Do multiple updates to the same node really happen that often? I thought people were not usually able to edit the same node.

Maybe I'm misunderstanding, but I don't think the node cache is the right place to implement your idea about saving the original version. Don't you want to save the version that this user originally received, rather than this process? There's no guarantee that a user will even be on the same machine when their form submission is processed. Seems like you would have to do it based on session and keep it in the database.

Having a separate cache for nodelets (or anything else) is no problem. You can have as many caches as you want.

Finding a solution that works across all the machines in the cluster is harder but possible. It would require something fancier like messaging daemons or some database trickery. Just making the cache multi-process is enough of a challenge for now.

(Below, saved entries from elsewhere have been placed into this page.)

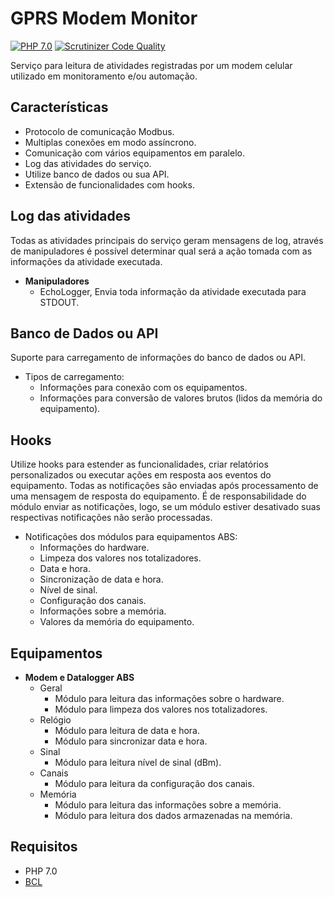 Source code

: # GPRS Modem Monitor

[![PHP 7.0](https://img.shields.io/badge/PHP-%3E%3D%207.0-8892BF.svg)](https://php.net/)
[![Scrutinizer Code Quality](https://scrutinizer-ci.com/g/balmanth/GPRS-Modem-Monitor/badges/quality-score.png?b=develop)](https://scrutinizer-ci.com/g/balmanth/GPRS-Modem-Monitor/?branch=develop)

Serviço para leitura de atividades registradas por um modem celular utilizado em monitoramento e/ou automação.

## Características
* Protocolo de comunicação Modbus.
* Multiplas conexões em modo assíncrono.
* Comunicação com vários equipamentos em paralelo.
* Log das atividades do serviço.
* Utilize banco de dados ou sua API.
* Extensão de funcionalidades com hooks.

## Log das atividades
Todas as atividades principais do serviço geram mensagens de log, através de manipuladores é possível determinar qual será a ação tomada com as informações da atividade executada.

+ **Manipuladores**
	* EchoLogger, Envia toda informação da atividade executada para STDOUT.

## Banco de Dados ou API
Suporte para carregamento de informações do banco de dados ou API.
+ Tipos de carregamento:
	* Informações para conexão com os equipamentos.
	* Informações para conversão de valores brutos (lidos da memória do equipamento).

## Hooks
Utilize hooks para estender as funcionalidades, criar relatórios personalizados ou executar ações em resposta aos eventos do equipamento.
Todas as notificações são enviadas após processamento de uma mensagem de resposta do equipamento.
É de responsabilidade do módulo enviar as notificações, logo, se um módulo estiver desativado suas respectivas notificações não serão processadas.

+ Notificações dos módulos para equipamentos ABS:
	* Informações do hardware.
    * Limpeza dos valores nos totalizadores.
    * Data e hora.
    * Sincronização de data e hora.
    * Nível de sinal.
    * Configuração dos canais.
    * Informações sobre a memória.
    * Valores da memória do equipamento.
    
## Equipamentos
* **Modem e Datalogger ABS**
  + Geral
    * Módulo para leitura das informações sobre o hardware.
    * Módulo para limpeza dos valores nos totalizadores.
  + Relógio
    * Módulo para leitura de data e hora.
    * Módulo para sincronizar data e hora.
  + Sinal
    * Módulo para leitura nível de sinal (dBm).
  + Canais
    * Módulo para leitura da configuração dos canais.
  + Memória
    * Módulo para leitura das informações sobre a memória.
    * Módulo para leitura dos dados armazenadas na memória.

## Requisitos
+ PHP 7.0
+ [BCL](https://github.com/balmanth/BCL)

Comment on Re: Re^2: Recent slowness and outage (IPC cache)
Re^4: Recent slowness and outage (IPC cache)
by tye (Cardinal) on Jan 17, 2003 at 05:31 UTC

    You vote for my node and you change my XP, your XP, and your vote count. I vote for your node and I change your XP, my XP, and my vote count. Yeah, user nodes get updated simultaneously all the time. Other nodes as well.

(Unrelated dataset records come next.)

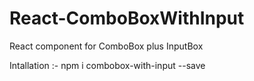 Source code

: # React-ComboBoxWithInput
React component for ComboBox plus InputBox

Intallation :-
npm i combobox-with-input --save
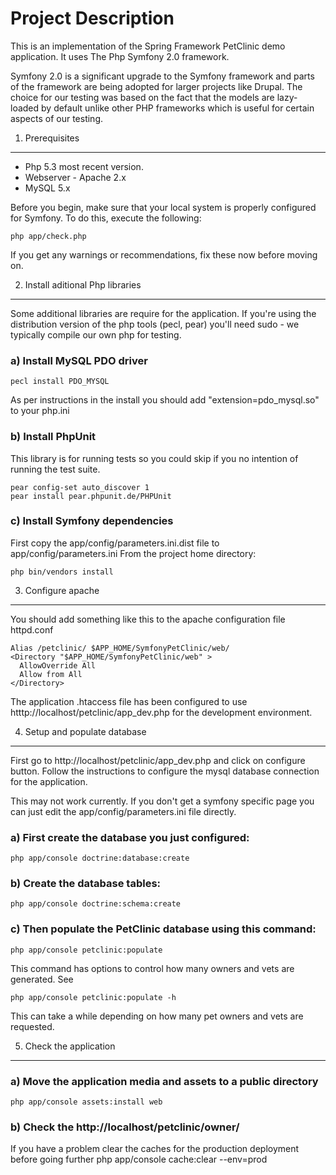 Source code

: Project Description
===================

This is an implementation of the Spring Framework PetClinic demo application.  It uses The Php Symfony 2.0 framework.

Symfony 2.0 is a significant upgrade to the Symfony framework and parts of the framework are being adopted
for larger projects like Drupal.
The choice for our testing was based on the fact that the models are lazy-loaded by default unlike other PHP frameworks
which is useful for certain aspects of our testing.

1) Prerequisites
----------------

* Php 5.3 most recent version.
* Webserver - Apache 2.x 
* MySQL 5.x

Before you begin, make sure that your local system is properly configured
for Symfony. To do this, execute the following:

    php app/check.php

If you get any warnings or recommendations, fix these now before moving on.

2) Install aditional Php libraries
----------------------------------

Some additional libraries are require for the application.  If you're using the distribution version
of the php tools (pecl, pear) you'll need sudo - we typically compile our own php for testing.

### a) Install MySQL PDO driver 

    pecl install PDO_MYSQL
    
As per instructions in the install you should add "extension=pdo_mysql.so" to your php.ini

### b) Install PhpUnit

This library is for running tests so you could skip if you no intention of running the test suite.

    pear config-set auto_discover 1
    pear install pear.phpunit.de/PHPUnit
    
### c) Install Symfony dependencies

First copy the app/config/parameters.ini.dist file to app/config/parameters.ini
From the project home directory:

    php bin/vendors install
    
3) Configure apache
-------------------

You should add something like this to the apache configuration file httpd.conf

    Alias /petclinic/ $APP_HOME/SymfonyPetClinic/web/
    <Directory "$APP_HOME/SymfonyPetClinic/web" >
      AllowOverride All
      Allow from All
    </Directory>
    
The application .htaccess file has been configured to use htttp://localhost/petclinic/app_dev.php for the development
environment.
    
    
4) Setup and populate database
------------------------------

First go to http://localhost/petclinic/app_dev.php and click on configure button.
Follow the instructions to configure the mysql database connection for the application.  

This may not work currently.  If you don't get a symfony specific page you can just edit the 
app/config/parameters.ini file directly.

### a) First create the database you just configured:

    php app/console doctrine:database:create
    
### b) Create the database tables:
    
    php app/console doctrine:schema:create
    
### c) Then populate the PetClinic database using this command:

    php app/console petclinic:populate
    
This command has options to control how many owners and vets are generated.  See

    php app/console petclinic:populate -h

This can take a while depending on how many pet owners and vets are requested.

5) Check the application
------------------------

### a) Move the application media and assets to a public directory

    php app/console assets:install web
    
### b) Check the http://localhost/petclinic/owner/

If you have a problem clear the caches for the production deployment before going further
    php app/console cache:clear --env=prod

    I'm not talking about users editing the text of the same node at the same time. The few situations that support that implement more complex locking.

    The problem is not that the user made decisions about how to update a node based on old data they saw. Please read the Last checked flag not updating? thread which covers this problem in more detail. Yes, you are misunderstanding. (:

    The changes to the node happen during the course of rendering a page. What I need to keep track of is the state of the node between the "get node" and the "save node".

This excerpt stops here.